[Collected data]
------------------------------------------------------------

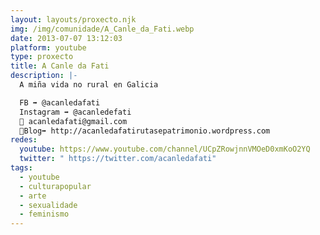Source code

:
 ```yaml
---
layout: layouts/proxecto.njk
img: /img/comunidade/A_Canle_da_Fati.webp
date: 2013-07-07 13:12:03
platform: youtube
type: proxecto
title: A Canle da Fati
description: |-
  A miña vida no rural en Galicia 

  FB ➡ @acanledafati
  Instagram ➡ @acanledefati
  💌 acanledafati@gmail.com
  📝Blog➡ http://acanledafatirutasepatrimonio.wordpress.com
redes:
  youtube: https://www.youtube.com/channel/UCpZRowjnnVMOeD0xmKoO2YQ
  twitter: " https://twitter.com/acanledafati"
tags:
  - youtube
  - culturapopular
  - arte
  - sexualidade
  - feminismo
---
```

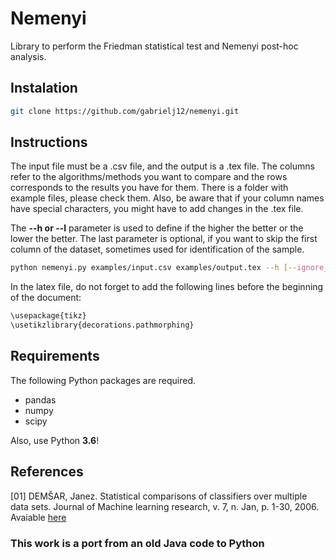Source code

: # Nemenyi

Library to perform the Friedman statistical test and Nemenyi post-hoc analysis.

## Instalation
```bash
git clone https://github.com/gabrielj12/nemenyi.git
```


## Instructions

The input file must be a .csv file, and the output is a .tex file. The columns refer to the algorithms/methods you want to compare and the rows corresponds to the results you have for them. There is a folder with example files, please check them. Also, be aware that if your column names have special characters, you might have to add changes in the .tex file.

The **--h or --l** parameter is used to define if the higher the better or the lower the better. The last parameter is optional, if you want to skip the first column of the dataset, sometimes used for identification of the sample.

```bash
python nemenyi.py examples/input.csv examples/output.tex --h [--ignore_first_column]
```

In the latex file, do not forget to add the following lines before the beginning of the document:

```bash
\usepackage{tikz}
\usetikzlibrary{decorations.pathmorphing}
```

## Requirements

The following Python packages are required.

* pandas
* numpy
* scipy

Also, use Python **3.6**!
## References

[01] DEMŠAR, Janez. Statistical comparisons of classifiers over multiple data sets. Journal of Machine learning research, v. 7, n. Jan, p. 1-30, 2006. Avaiable [here](http://www.jmlr.org/papers/volume7/demsar06a/demsar06a.pdf)

### This work is a port from an old Java code to Python
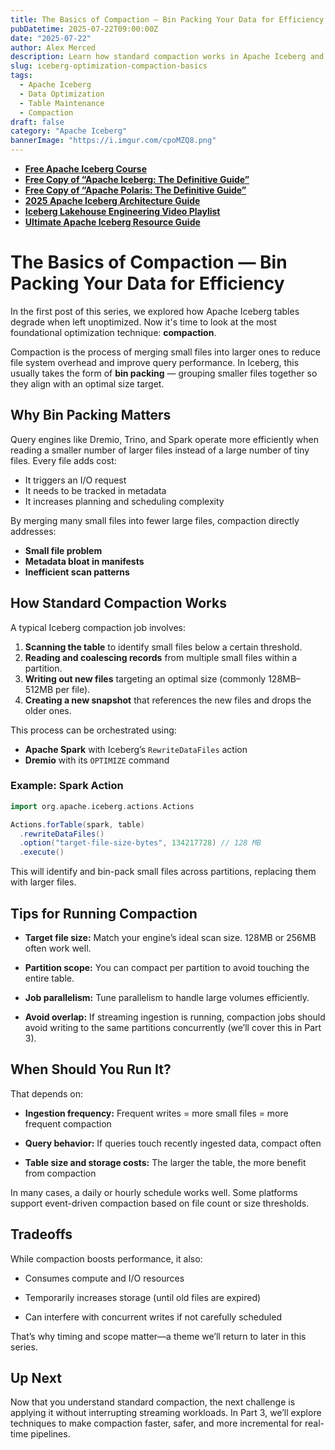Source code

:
 ```yaml
---
title: The Basics of Compaction — Bin Packing Your Data for Efficiency
pubDatetime: 2025-07-22T09:00:00Z
date: "2025-07-22"
author: Alex Merced
description: Learn how standard compaction works in Apache Iceberg and why bin packing your data files is essential for maintaining query performance and cost efficiency.
slug: iceberg-optimization-compaction-basics
tags:
  - Apache Iceberg
  - Data Optimization
  - Table Maintenance
  - Compaction
draft: false
category: "Apache Iceberg"
bannerImage: "https://i.imgur.com/cpoMZQ8.png"
---
```


- **[Free Apache Iceberg Course](https://hello.dremio.com/webcast-an-apache-iceberg-lakehouse-crash-course-reg.html?utm_source=ev_external_blog&utm_medium=influencer&utm_campaign=optimization_blogs&utm_content=alexmerced&utm_term=external_blog)**  
- **[Free Copy of “Apache Iceberg: The Definitive Guide”](https://hello.dremio.com/wp-apache-iceberg-the-definitive-guide-reg.html?utm_source=ev_external_blog&utm_medium=influencer&utm_campaign=optimization_blogs&utm_content=alexmerced&utm_term=external_blog)**  
- **[Free Copy of “Apache Polaris: The Definitive Guide”](https://hello.dremio.com/wp-apache-polaris-guide-reg.html?utm_source=ev_external_blog&utm_medium=influencer&utm_campaign=optimization_blogs&utm_content=alexmerced&utm_term=external_blog)**  
- **[2025 Apache Iceberg Architecture Guide](https://medium.com/data-engineering-with-dremio/2025-guide-to-architecting-an-iceberg-lakehouse-9b19ed42c9de)**  
- **[Iceberg Lakehouse Engineering Video Playlist](https://youtube.com/playlist?list=PLsLAVBjQJO0p0Yq1fLkoHvt2lEJj5pcYe&si=WTSnqjXZv6Glkc3y)**  
- **[Ultimate Apache Iceberg Resource Guide](https://medium.com/data-engineering-with-dremio/ultimate-directory-of-apache-iceberg-resources-e3e02efac62e)** 

# The Basics of Compaction — Bin Packing Your Data for Efficiency

In the first post of this series, we explored how Apache Iceberg tables degrade when left unoptimized. Now it's time to look at the most foundational optimization technique: **compaction**.

Compaction is the process of merging small files into larger ones to reduce file system overhead and improve query performance. In Iceberg, this usually takes the form of **bin packing** — grouping smaller files together so they align with an optimal size target.

## Why Bin Packing Matters

Query engines like Dremio, Trino, and Spark operate more efficiently when reading a smaller number of larger files instead of a large number of tiny files. Every file adds cost:
- It triggers an I/O request
- It needs to be tracked in metadata
- It increases planning and scheduling complexity

By merging many small files into fewer large files, compaction directly addresses:
- **Small file problem**
- **Metadata bloat in manifests**
- **Inefficient scan patterns**

## How Standard Compaction Works

A typical Iceberg compaction job involves:
1. **Scanning the table** to identify small files below a certain threshold.
2. **Reading and coalescing records** from multiple small files within a partition.
3. **Writing out new files** targeting an optimal size (commonly 128MB–512MB per file).
4. **Creating a new snapshot** that references the new files and drops the older ones.

This process can be orchestrated using:
- **Apache Spark** with Iceberg’s `RewriteDataFiles` action
- **Dremio** with its `OPTIMIZE` command

### Example: Spark Action

```scala
import org.apache.iceberg.actions.Actions

Actions.forTable(spark, table)
  .rewriteDataFiles()
  .option("target-file-size-bytes", 134217728) // 128 MB
  .execute()
```

This will identify and bin-pack small files across partitions, replacing them with larger files.

## Tips for Running Compaction
- **Target file size:** Match your engine’s ideal scan size. 128MB or 256MB often work well.

- **Partition scope:** You can compact per partition to avoid touching the entire table.

- **Job parallelism:** Tune parallelism to handle large volumes efficiently.

- **Avoid overlap:** If streaming ingestion is running, compaction jobs should avoid writing to the same partitions concurrently (we’ll cover this in Part 3).

## When Should You Run It?
That depends on:

- **Ingestion frequency:** Frequent writes = more small files = more frequent compaction

- **Query behavior:** If queries touch recently ingested data, compact often

- **Table size and storage costs:** The larger the table, the more benefit from compaction

In many cases, a daily or hourly schedule works well. Some platforms support event-driven compaction based on file count or size thresholds.

## Tradeoffs
While compaction boosts performance, it also:

- Consumes compute and I/O resources

- Temporarily increases storage (until old files are expired)

- Can interfere with concurrent writes if not carefully scheduled

That’s why timing and scope matter—a theme we’ll return to later in this series.

## Up Next
Now that you understand standard compaction, the next challenge is applying it without interrupting streaming workloads. In Part 3, we’ll explore techniques to make compaction faster, safer, and more incremental for real-time pipelines.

------------------------------------------------------------

REQUIRED ACTION - All entries are to be duplicated exactly, with the pictures left out.

RESULT OF THIS EXERCISE -
Source code

:
 ```yaml
---
layout: layouts/proxecto.njk
img: /img/comunidade/A_Canle_da_Fati.webp
date: 2013-07-07 13:12:03
platform: youtube
type: proxecto
title: A Canle da Fati
description: |-
  A miña vida no rural en Galicia 

  FB ➡ @acanledafati
  Instagram ➡ @acanledefati
  💌 acanledafati@gmail.com
  📝Blog➡ http://acanledafatirutasepatrimonio.wordpress.com
redes:
  youtube: https://www.youtube.com/channel/UCpZRowjnnVMOeD0xmKoO2YQ
  twitter: " https://twitter.com/acanledafati"
tags:
  - youtube
  - culturapopular
  - arte
  - sexualidade
  - feminismo
---
```

Source code

: # Nemenyi

Library to perform the Friedman statistical test and Nemenyi post-hoc analysis.

## Instalation
```bash
git clone https://github.com/gabrielj12/nemenyi.git
```


## Instructions

The input file must be a .csv file, and the output is a .tex file. The columns refer to the algorithms/methods you want to compare and the rows corresponds to the results you have for them. There is a folder with example files, please check them. Also, be aware that if your column names have special characters, you might have to add changes in the .tex file.

The **--h or --l** parameter is used to define if the higher the better or the lower the better. The last parameter is optional, if you want to skip the first column of the dataset, sometimes used for identification of the sample.

```bash
python nemenyi.py examples/input.csv examples/output.tex --h [--ignore_first_column]
```

In the latex file, do not forget to add the following lines before the beginning of the document:

```bash
\usepackage{tikz}
\usetikzlibrary{decorations.pathmorphing}
```

## Requirements

The following Python packages are required.

* pandas
* numpy
* scipy

Also, use Python **3.6**!
## References

[01] DEMŠAR, Janez. Statistical comparisons of classifiers over multiple data sets. Journal of Machine learning research, v. 7, n. Jan, p. 1-30, 2006. Avaiable [here](http://www.jmlr.org/papers/volume7/demsar06a/demsar06a.pdf)

### This work is a port from an old Java code to Python
Source code

:
 ```yaml
---
title: The Basics of Compaction — Bin Packing Your Data for Efficiency
pubDatetime: 2025-07-22T09:00:00Z
date: "2025-07-22"
author: Alex Merced
description: Learn how standard compaction works in Apache Iceberg and why bin packing your data files is essential for maintaining query performance and cost efficiency.
slug: iceberg-optimization-compaction-basics
tags:
  - Apache Iceberg
  - Data Optimization
  - Table Maintenance
  - Compaction
draft: false
category: "Apache Iceberg"
bannerImage: "https://i.imgur.com/cpoMZQ8.png"
---
```


- **[Free Apache Iceberg Course](https://hello.dremio.com/webcast-an-apache-iceberg-lakehouse-crash-course-reg.html?utm_source=ev_external_blog&utm_medium=influencer&utm_campaign=optimization_blogs&utm_content=alexmerced&utm_term=external_blog)**  
- **[Free Copy of “Apache Iceberg: The Definitive Guide”](https://hello.dremio.com/wp-apache-iceberg-the-definitive-guide-reg.html?utm_source=ev_external_blog&utm_medium=influencer&utm_campaign=optimization_blogs&utm_content=alexmerced&utm_term=external_blog)**  
- **[Free Copy of “Apache Polaris: The Definitive Guide”](https://hello.dremio.com/wp-apache-polaris-guide-reg.html?utm_source=ev_external_blog&utm_medium=influencer&utm_campaign=optimization_blogs&utm_content=alexmerced&utm_term=external_blog)**  
- **[2025 Apache Iceberg Architecture Guide](https://medium.com/data-engineering-with-dremio/2025-guide-to-architecting-an-iceberg-lakehouse-9b19ed42c9de)**  
- **[Iceberg Lakehouse Engineering Video Playlist](https://youtube.com/playlist?list=PLsLAVBjQJO0p0Yq1fLkoHvt2lEJj5pcYe&si=WTSnqjXZv6Glkc3y)**  
- **[Ultimate Apache Iceberg Resource Guide](https://medium.com/data-engineering-with-dremio/ultimate-directory-of-apache-iceberg-resources-e3e02efac62e)** 

# The Basics of Compaction — Bin Packing Your Data for Efficiency

In the first post of this series, we explored how Apache Iceberg tables degrade when left unoptimized. Now it's time to look at the most foundational optimization technique: **compaction**.

Compaction is the process of merging small files into larger ones to reduce file system overhead and improve query performance. In Iceberg, this usually takes the form of **bin packing** — grouping smaller files together so they align with an optimal size target.

## Why Bin Packing Matters

Query engines like Dremio, Trino, and Spark operate more efficiently when reading a smaller number of larger files instead of a large number of tiny files. Every file adds cost:
- It triggers an I/O request
- It needs to be tracked in metadata
- It increases planning and scheduling complexity

By merging many small files into fewer large files, compaction directly addresses:
- **Small file problem**
- **Metadata bloat in manifests**
- **Inefficient scan patterns**

## How Standard Compaction Works

A typical Iceberg compaction job involves:
1. **Scanning the table** to identify small files below a certain threshold.
2. **Reading and coalescing records** from multiple small files within a partition.
3. **Writing out new files** targeting an optimal size (commonly 128MB–512MB per file).
4. **Creating a new snapshot** that references the new files and drops the older ones.

This process can be orchestrated using:
- **Apache Spark** with Iceberg’s `RewriteDataFiles` action
- **Dremio** with its `OPTIMIZE` command

### Example: Spark Action

```scala
import org.apache.iceberg.actions.Actions

Actions.forTable(spark, table)
  .rewriteDataFiles()
  .option("target-file-size-bytes", 134217728) // 128 MB
  .execute()
```

This will identify and bin-pack small files across partitions, replacing them with larger files.

## Tips for Running Compaction
- **Target file size:** Match your engine’s ideal scan size. 128MB or 256MB often work well.

- **Partition scope:** You can compact per partition to avoid touching the entire table.

- **Job parallelism:** Tune parallelism to handle large volumes efficiently.

- **Avoid overlap:** If streaming ingestion is running, compaction jobs should avoid writing to the same partitions concurrently (we’ll cover this in Part 3).

## When Should You Run It?
That depends on:

- **Ingestion frequency:** Frequent writes = more small files = more frequent compaction

- **Query behavior:** If queries touch recently ingested data, compact often

- **Table size and storage costs:** The larger the table, the more benefit from compaction

In many cases, a daily or hourly schedule works well. Some platforms support event-driven compaction based on file count or size thresholds.

## Tradeoffs
While compaction boosts performance, it also:

- Consumes compute and I/O resources

- Temporarily increases storage (until old files are expired)

- Can interfere with concurrent writes if not carefully scheduled

That’s why timing and scope matter—a theme we’ll return to later in this series.

## Up Next
Now that you understand standard compaction, the next challenge is applying it without interrupting streaming workloads. In Part 3, we’ll explore techniques to make compaction faster, safer, and more incremental for real-time pipelines.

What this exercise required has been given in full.